From an early age, I felt drawn to the priesthood. Growing up in a devout Catholic family in small-town New Jersey, the priesthood was held as the most noble of professions. My brother, 21 years my senior and a priest himself, was the most respected of my five siblings.
With a 13-year gap between my nearest sister and myself, I realized I wasn’t exactly planned. However, I was cherished and showered with love by my family.
I embraced all aspects of Catholicism, becoming an altar boy as soon as I was eligible. I loved ringing the bells, and lighting candles, and my mother always ensured my vestments were impeccably pressed.

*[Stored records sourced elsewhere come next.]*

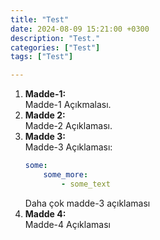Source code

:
 ```yaml
---
title: "Test"
date: 2024-08-09 15:21:00 +0300
description: "Test."
categories: ["Test"]
tags: ["Test"]

---
```


1. **Madde-1:**  
    Madde-1 Açıkmalası.
2. **Madde 2:**  
    Madde-2 Açıklaması.
3. **Madde 3:**  
    Madde-3 Açıklaması:
    ```yaml
    some:
        some_more:
            - some_text
    ```
    Daha çok madde-3 açıklaması
4. **Madde 4:**  
    Madde-4 Açıklaması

Living close to the church allowed for frequent visits for quiet reflection. We were fortunate to have a new Monsignor, as there were many stories about the previous one, who often forgot parts of the mass due to his advanced age. One amusing tale was his refusal to stop at the new traffic light in town, requiring his assistant to alert the police to halt traffic for him so he would not hurt anyone.
The new Monsignor was popular for his seven-minute masses. And to address any potential concerns, I was never approached inappropriately by any of the priests.
It was assumed I would enter the seminary, which at the time was after eighth grade when I was 13.
The neighborhood kids often played stickball, and while I didn’t pay much attention to the girls who watched, one named Jeannie seemed to have a major crush on me. She was a relative of the town dentist and lived nearby. Focused on my path to the priesthood, I didn’t reciprocate her interest.
The night before leaving for the seminary in Maryland, we were playing stickball as usual, and Jeannie came to watch. I had never noticed she was a striking 13-year-old blonde until she appeared wearing a white off-the-shoulder top and blue shorts.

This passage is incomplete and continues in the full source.